| title | Troubleshooting |
|---|
iroh uses the tracing crate for logging. To see what's happening inside iroh, you need to enable logging in your application.
First, add the tracing subscriber dependency:
cargo add tracing-subscriberThen, at the top of your main function, initialize the subscriber:
#[tokio::main]
async fn main() -> anyhow::Result<()> {
tracing_subscriber::fmt::init();
// ...existing code...
}Now run your application with the RUST_LOG environment variable to control the log level:
# For general info logs from iroh
RUST_LOG=iroh=info cargo run
# For more detailed debug logs if you need more information
RUST_LOG=iroh=debug cargo runThis will print log messages to your terminal, helping you understand what iroh is doing and diagnose any issues.

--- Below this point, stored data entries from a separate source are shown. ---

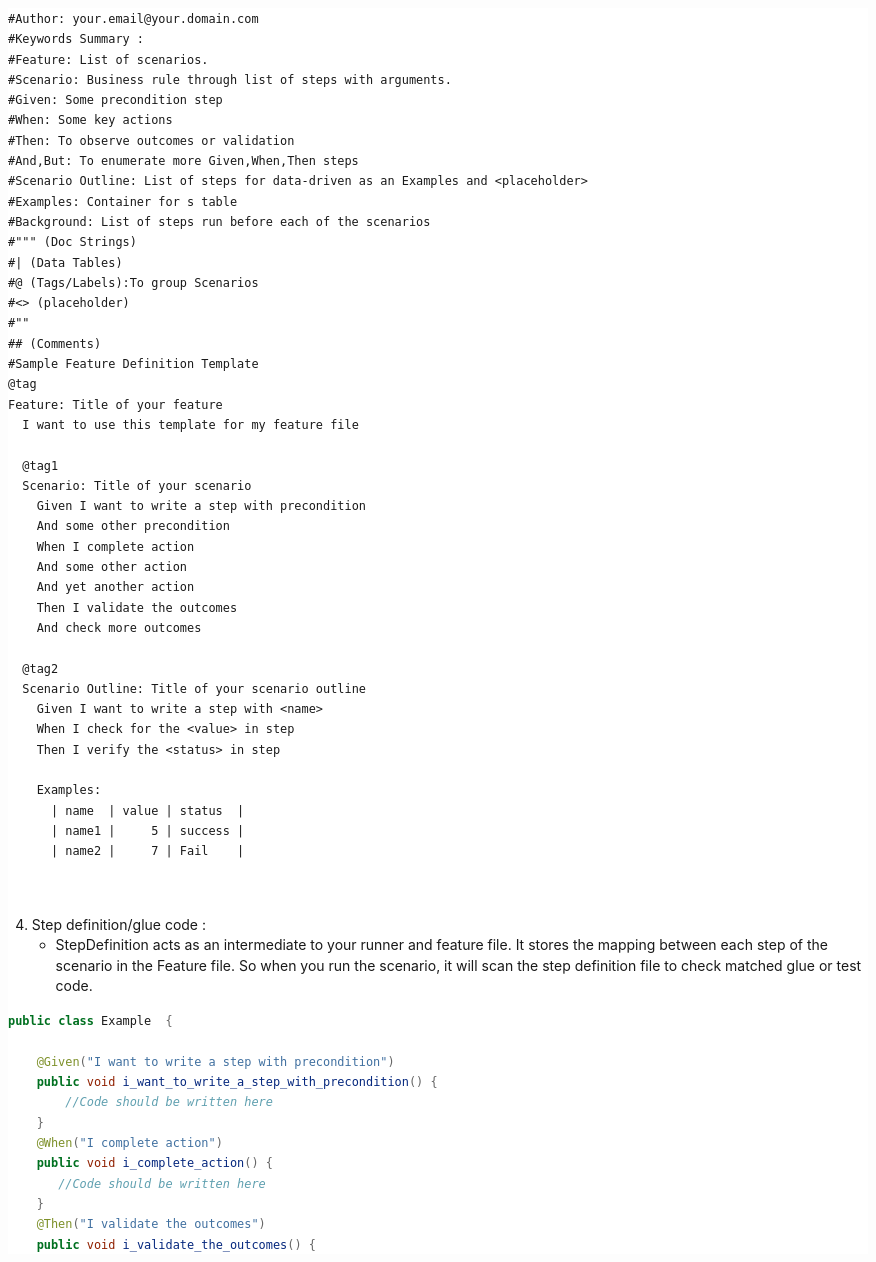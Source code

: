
 ```feature
#Author: your.email@your.domain.com
#Keywords Summary :
#Feature: List of scenarios.
#Scenario: Business rule through list of steps with arguments.
#Given: Some precondition step
#When: Some key actions
#Then: To observe outcomes or validation
#And,But: To enumerate more Given,When,Then steps
#Scenario Outline: List of steps for data-driven as an Examples and <placeholder>
#Examples: Container for s table
#Background: List of steps run before each of the scenarios
#""" (Doc Strings)
#| (Data Tables)
#@ (Tags/Labels):To group Scenarios
#<> (placeholder)
#""
## (Comments)
#Sample Feature Definition Template
@tag
Feature: Title of your feature
  I want to use this template for my feature file

  @tag1
  Scenario: Title of your scenario
    Given I want to write a step with precondition
    And some other precondition
    When I complete action
    And some other action
    And yet another action
    Then I validate the outcomes
    And check more outcomes

  @tag2
  Scenario Outline: Title of your scenario outline
    Given I want to write a step with <name>
    When I check for the <value> in step
    Then I verify the <status> in step

    Examples: 
      | name  | value | status  |
      | name1 |     5 | success |
      | name2 |     7 | Fail    |

   
```

4. Step definition/glue code :
   + StepDefinition acts as an intermediate to your runner and feature file.
     It stores the mapping between each step of the scenario in the Feature file. So when you run the scenario,
     it will scan the step definition file to check matched glue or test code.
```Java
public class Example  {

	@Given("I want to write a step with precondition")
	public void i_want_to_write_a_step_with_precondition() {
	    //Code should be written here
	}
	@When("I complete action")
	public void i_complete_action() {
       //Code should be written here
	}
	@Then("I validate the outcomes")
	public void i_validate_the_outcomes() {
```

iroh doctor is a command-line tool that helps you diagnose network connectivity issues with your iroh setup.
cargo install iroh-doctor
All iroh endpoints will maintain a single home relay server that they're reachable at. On startup iroh will probe its configured relays & choose the one with the lowest latency.
Report on the current network environment, using either an explicitly provided
stun host or the settings from the config file by using iroh-doctor report.
iroh-doctor reportAn example output looks like this:
getting report using relay map RelayMap {
nodes: {
RelayUrl(
"https://aps1-1.relay.iroh.network./",
): RelayNode {
url: RelayUrl(
"https://aps1-1.relay.iroh.network./",
),
stun_only: false,
stun_port: 3478,
},
...
},
}
Report {
udp: true,
ipv6: true,
ipv4: true,
ipv6_can_send: true,
ipv4_can_send: true,
os_has_ipv6: true,
icmpv4: None,
icmpv6: None,
mapping_varies_by_dest_ip: Some(false),
mapping_varies_by_dest_ipv6: Some(false),
hair_pinning: Some(false),
portmap_probe: Some(
ProbeOutput {
upnp: false,
pcp: false,
nat_pmp: false,
},
),
preferred_relay: Some(
RelayUrl(
"https://use1-1.relay.iroh.network./",
),
),
relay_latency: RelayLatencies(
{
RelayUrl(
"https://aps1-1.relay.iroh.network./",
): 229.446041ms,
RelayUrl(
"https://euw1-1.relay.iroh.network./",
): 98.979167ms,
RelayUrl(
"https://use1-1.relay.iroh.network./",
): 10.133208ms,
},
),
relay_v4_latency: RelayLatencies(
{
RelayUrl(
"https://aps1-1.relay.iroh.network./",
): 229.446041ms,
...
},
),
relay_v6_latency: RelayLatencies(
{
RelayUrl(
"https://aps1-1.relay.iroh.network./",
): 238.579417ms,
...
},
),
global_v4: Some(72.**.**.**:54696),
global_v6: Some([2600:**:**:***::100b]:53549),
captive_portal: None,
}
The above output shows that the endpoint is using the use1-1.relay.iroh.network relay, and that it has a latency of 10ms. This is the relay that the endpoint will use to establish connections with other endpoints.
To diagnose connectivity issues on your users' endpoints in production, use Network Diagnostics. It runs the same kinds of probes as iroh-doctor (UDP connectivity, NAT type, relay latency, port mapping) but you trigger them from the Iroh Services dashboard against any of your project's online endpoints. The report comes back to the dashboard, so you can see what your user is experiencing without asking them to run a CLI tool.
To enable diagnostics on an endpoint, grant the NetDiagnosticsCap::GetAny capability and run a ClientHost. See the Network Diagnostics integration guide for the full setup.